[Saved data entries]
____________
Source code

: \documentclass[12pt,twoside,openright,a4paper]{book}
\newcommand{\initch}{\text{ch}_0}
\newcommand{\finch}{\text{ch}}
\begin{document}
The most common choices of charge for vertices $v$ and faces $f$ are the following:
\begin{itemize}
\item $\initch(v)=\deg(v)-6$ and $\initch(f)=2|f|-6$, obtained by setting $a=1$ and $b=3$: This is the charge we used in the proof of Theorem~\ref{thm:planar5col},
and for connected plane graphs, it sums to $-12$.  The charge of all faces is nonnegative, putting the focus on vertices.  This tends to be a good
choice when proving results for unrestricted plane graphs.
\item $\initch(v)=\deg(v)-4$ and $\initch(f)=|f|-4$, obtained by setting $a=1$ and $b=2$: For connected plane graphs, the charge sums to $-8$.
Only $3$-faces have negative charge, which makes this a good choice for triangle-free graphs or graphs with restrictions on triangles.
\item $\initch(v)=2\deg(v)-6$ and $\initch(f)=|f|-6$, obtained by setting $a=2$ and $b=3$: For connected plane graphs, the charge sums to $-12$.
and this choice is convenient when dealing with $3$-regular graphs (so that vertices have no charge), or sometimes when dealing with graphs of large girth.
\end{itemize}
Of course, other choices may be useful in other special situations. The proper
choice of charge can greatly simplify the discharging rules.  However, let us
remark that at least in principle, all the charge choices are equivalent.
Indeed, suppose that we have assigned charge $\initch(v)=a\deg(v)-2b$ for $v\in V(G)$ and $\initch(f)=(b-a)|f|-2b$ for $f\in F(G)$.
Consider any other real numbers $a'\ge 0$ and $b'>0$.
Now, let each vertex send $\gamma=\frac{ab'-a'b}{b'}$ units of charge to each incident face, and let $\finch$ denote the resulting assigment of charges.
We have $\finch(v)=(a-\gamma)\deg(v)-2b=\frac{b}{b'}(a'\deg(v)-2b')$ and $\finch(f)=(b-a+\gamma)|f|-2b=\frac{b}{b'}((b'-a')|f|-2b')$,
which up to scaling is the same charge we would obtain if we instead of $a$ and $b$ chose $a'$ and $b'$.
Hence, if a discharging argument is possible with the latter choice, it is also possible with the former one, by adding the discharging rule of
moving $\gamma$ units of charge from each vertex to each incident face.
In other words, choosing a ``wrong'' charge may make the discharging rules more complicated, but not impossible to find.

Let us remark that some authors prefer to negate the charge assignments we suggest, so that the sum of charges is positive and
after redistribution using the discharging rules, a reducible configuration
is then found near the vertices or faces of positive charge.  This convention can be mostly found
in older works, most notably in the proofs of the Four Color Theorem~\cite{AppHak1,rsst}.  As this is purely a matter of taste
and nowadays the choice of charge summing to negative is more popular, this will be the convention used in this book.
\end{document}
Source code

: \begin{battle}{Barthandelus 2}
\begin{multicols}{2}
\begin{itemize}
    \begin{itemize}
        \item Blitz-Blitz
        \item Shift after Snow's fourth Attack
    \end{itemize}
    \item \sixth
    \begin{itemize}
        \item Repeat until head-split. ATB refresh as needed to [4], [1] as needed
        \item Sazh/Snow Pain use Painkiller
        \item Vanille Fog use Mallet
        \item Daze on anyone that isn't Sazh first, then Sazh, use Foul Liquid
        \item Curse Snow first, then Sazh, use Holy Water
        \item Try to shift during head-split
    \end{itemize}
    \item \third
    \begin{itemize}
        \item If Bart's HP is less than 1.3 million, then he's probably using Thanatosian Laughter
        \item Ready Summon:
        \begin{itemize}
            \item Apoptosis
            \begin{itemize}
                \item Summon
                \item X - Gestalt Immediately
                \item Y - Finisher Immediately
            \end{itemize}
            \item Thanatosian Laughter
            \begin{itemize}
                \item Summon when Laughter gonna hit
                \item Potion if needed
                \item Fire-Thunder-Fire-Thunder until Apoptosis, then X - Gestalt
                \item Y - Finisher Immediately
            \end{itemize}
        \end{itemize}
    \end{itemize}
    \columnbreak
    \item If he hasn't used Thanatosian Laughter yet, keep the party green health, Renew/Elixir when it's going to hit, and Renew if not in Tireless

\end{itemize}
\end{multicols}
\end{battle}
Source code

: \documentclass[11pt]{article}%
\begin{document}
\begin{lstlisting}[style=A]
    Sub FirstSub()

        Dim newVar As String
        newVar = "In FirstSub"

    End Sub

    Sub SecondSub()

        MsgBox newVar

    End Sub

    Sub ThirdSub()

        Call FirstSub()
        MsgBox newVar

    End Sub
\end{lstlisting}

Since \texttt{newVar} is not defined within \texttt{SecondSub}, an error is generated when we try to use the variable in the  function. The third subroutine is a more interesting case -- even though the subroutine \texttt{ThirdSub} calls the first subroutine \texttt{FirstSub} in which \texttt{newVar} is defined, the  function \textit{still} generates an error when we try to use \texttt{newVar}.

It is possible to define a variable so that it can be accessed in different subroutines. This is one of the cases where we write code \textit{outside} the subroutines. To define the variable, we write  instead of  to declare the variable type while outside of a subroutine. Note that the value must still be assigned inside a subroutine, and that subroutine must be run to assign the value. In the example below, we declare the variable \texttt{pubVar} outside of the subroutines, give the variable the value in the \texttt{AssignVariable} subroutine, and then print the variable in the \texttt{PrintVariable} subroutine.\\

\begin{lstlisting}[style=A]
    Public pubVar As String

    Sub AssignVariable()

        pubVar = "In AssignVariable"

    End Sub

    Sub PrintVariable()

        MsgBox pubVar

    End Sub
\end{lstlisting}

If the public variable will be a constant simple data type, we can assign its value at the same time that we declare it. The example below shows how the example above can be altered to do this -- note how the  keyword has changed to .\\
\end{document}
____________
• [EXERCISE DIRECTIONS]: All of the records are to be reproduced exactly as they were given.

• [ANSWER TO THIS PROBLEM]:
Source code

: \documentclass[12pt,twoside,openright,a4paper]{book}
\newcommand{\initch}{\text{ch}_0}
\newcommand{\finch}{\text{ch}}
\begin{document}
The most common choices of charge for vertices $v$ and faces $f$ are the following:
\begin{itemize}
\item $\initch(v)=\deg(v)-6$ and $\initch(f)=2|f|-6$, obtained by setting $a=1$ and $b=3$: This is the charge we used in the proof of Theorem~\ref{thm:planar5col},
and for connected plane graphs, it sums to $-12$.  The charge of all faces is nonnegative, putting the focus on vertices.  This tends to be a good
choice when proving results for unrestricted plane graphs.
\item $\initch(v)=\deg(v)-4$ and $\initch(f)=|f|-4$, obtained by setting $a=1$ and $b=2$: For connected plane graphs, the charge sums to $-8$.
Only $3$-faces have negative charge, which makes this a good choice for triangle-free graphs or graphs with restrictions on triangles.
\item $\initch(v)=2\deg(v)-6$ and $\initch(f)=|f|-6$, obtained by setting $a=2$ and $b=3$: For connected plane graphs, the charge sums to $-12$.
and this choice is convenient when dealing with $3$-regular graphs (so that vertices have no charge), or sometimes when dealing with graphs of large girth.
\end{itemize}
Of course, other choices may be useful in other special situations. The proper
choice of charge can greatly simplify the discharging rules.  However, let us
remark that at least in principle, all the charge choices are equivalent.
Indeed, suppose that we have assigned charge $\initch(v)=a\deg(v)-2b$ for $v\in V(G)$ and $\initch(f)=(b-a)|f|-2b$ for $f\in F(G)$.
Consider any other real numbers $a'\ge 0$ and $b'>0$.
Now, let each vertex send $\gamma=\frac{ab'-a'b}{b'}$ units of charge to each incident face, and let $\finch$ denote the resulting assigment of charges.
We have $\finch(v)=(a-\gamma)\deg(v)-2b=\frac{b}{b'}(a'\deg(v)-2b')$ and $\finch(f)=(b-a+\gamma)|f|-2b=\frac{b}{b'}((b'-a')|f|-2b')$,
which up to scaling is the same charge we would obtain if we instead of $a$ and $b$ chose $a'$ and $b'$.
Hence, if a discharging argument is possible with the latter choice, it is also possible with the former one, by adding the discharging rule of
moving $\gamma$ units of charge from each vertex to each incident face.
In other words, choosing a ``wrong'' charge may make the discharging rules more complicated, but not impossible to find.

Let us remark that some authors prefer to negate the charge assignments we suggest, so that the sum of charges is positive and
after redistribution using the discharging rules, a reducible configuration
is then found near the vertices or faces of positive charge.  This convention can be mostly found
in older works, most notably in the proofs of the Four Color Theorem~\cite{AppHak1,rsst}.  As this is purely a matter of taste
and nowadays the choice of charge summing to negative is more popular, this will be the convention used in this book.
\end{document}
Source code

: \begin{battle}{Barthandelus 2}
\begin{multicols}{2}
\begin{itemize}
    \begin{itemize}
        \item Blitz-Blitz
        \item Shift after Snow's fourth Attack
    \end{itemize}
    \item \sixth
    \begin{itemize}
        \item Repeat until head-split. ATB refresh as needed to [4], [1] as needed
        \item Sazh/Snow Pain use Painkiller
        \item Vanille Fog use Mallet
        \item Daze on anyone that isn't Sazh first, then Sazh, use Foul Liquid
        \item Curse Snow first, then Sazh, use Holy Water
        \item Try to shift during head-split
    \end{itemize}
    \item \third
    \begin{itemize}
        \item If Bart's HP is less than 1.3 million, then he's probably using Thanatosian Laughter
        \item Ready Summon:
        \begin{itemize}
            \item Apoptosis
            \begin{itemize}
                \item Summon
                \item X - Gestalt Immediately
                \item Y - Finisher Immediately
            \end{itemize}
            \item Thanatosian Laughter
            \begin{itemize}
                \item Summon when Laughter gonna hit
                \item Potion if needed
                \item Fire-Thunder-Fire-Thunder until Apoptosis, then X - Gestalt
                \item Y - Finisher Immediately
            \end{itemize}
        \end{itemize}
    \end{itemize}
    \columnbreak
    \item If he hasn't used Thanatosian Laughter yet, keep the party green health, Renew/Elixir when it's going to hit, and Renew if not in Tireless

\end{itemize}
\end{multicols}
\end{battle}
Source code

: \documentclass[11pt]{article}%
\begin{document}
\begin{lstlisting}[style=A]
    Sub FirstSub()

        Dim newVar As String
        newVar = "In FirstSub"

    End Sub

    Sub SecondSub()

        MsgBox newVar

    End Sub

    Sub ThirdSub()

        Call FirstSub()
        MsgBox newVar

    End Sub
\end{lstlisting}

Since \texttt{newVar} is not defined within \texttt{SecondSub}, an error is generated when we try to use the variable in the  function. The third subroutine is a more interesting case -- even though the subroutine \texttt{ThirdSub} calls the first subroutine \texttt{FirstSub} in which \texttt{newVar} is defined, the  function \textit{still} generates an error when we try to use \texttt{newVar}.

It is possible to define a variable so that it can be accessed in different subroutines. This is one of the cases where we write code \textit{outside} the subroutines. To define the variable, we write  instead of  to declare the variable type while outside of a subroutine. Note that the value must still be assigned inside a subroutine, and that subroutine must be run to assign the value. In the example below, we declare the variable \texttt{pubVar} outside of the subroutines, give the variable the value in the \texttt{AssignVariable} subroutine, and then print the variable in the \texttt{PrintVariable} subroutine.\\

\begin{lstlisting}[style=A]
    Public pubVar As String

    Sub AssignVariable()

        pubVar = "In AssignVariable"

    End Sub

    Sub PrintVariable()

        MsgBox pubVar

    End Sub
\end{lstlisting}

If the public variable will be a constant simple data type, we can assign its value at the same time that we declare it. The example below shows how the example above can be altered to do this -- note how the  keyword has changed to .\\
\end{document}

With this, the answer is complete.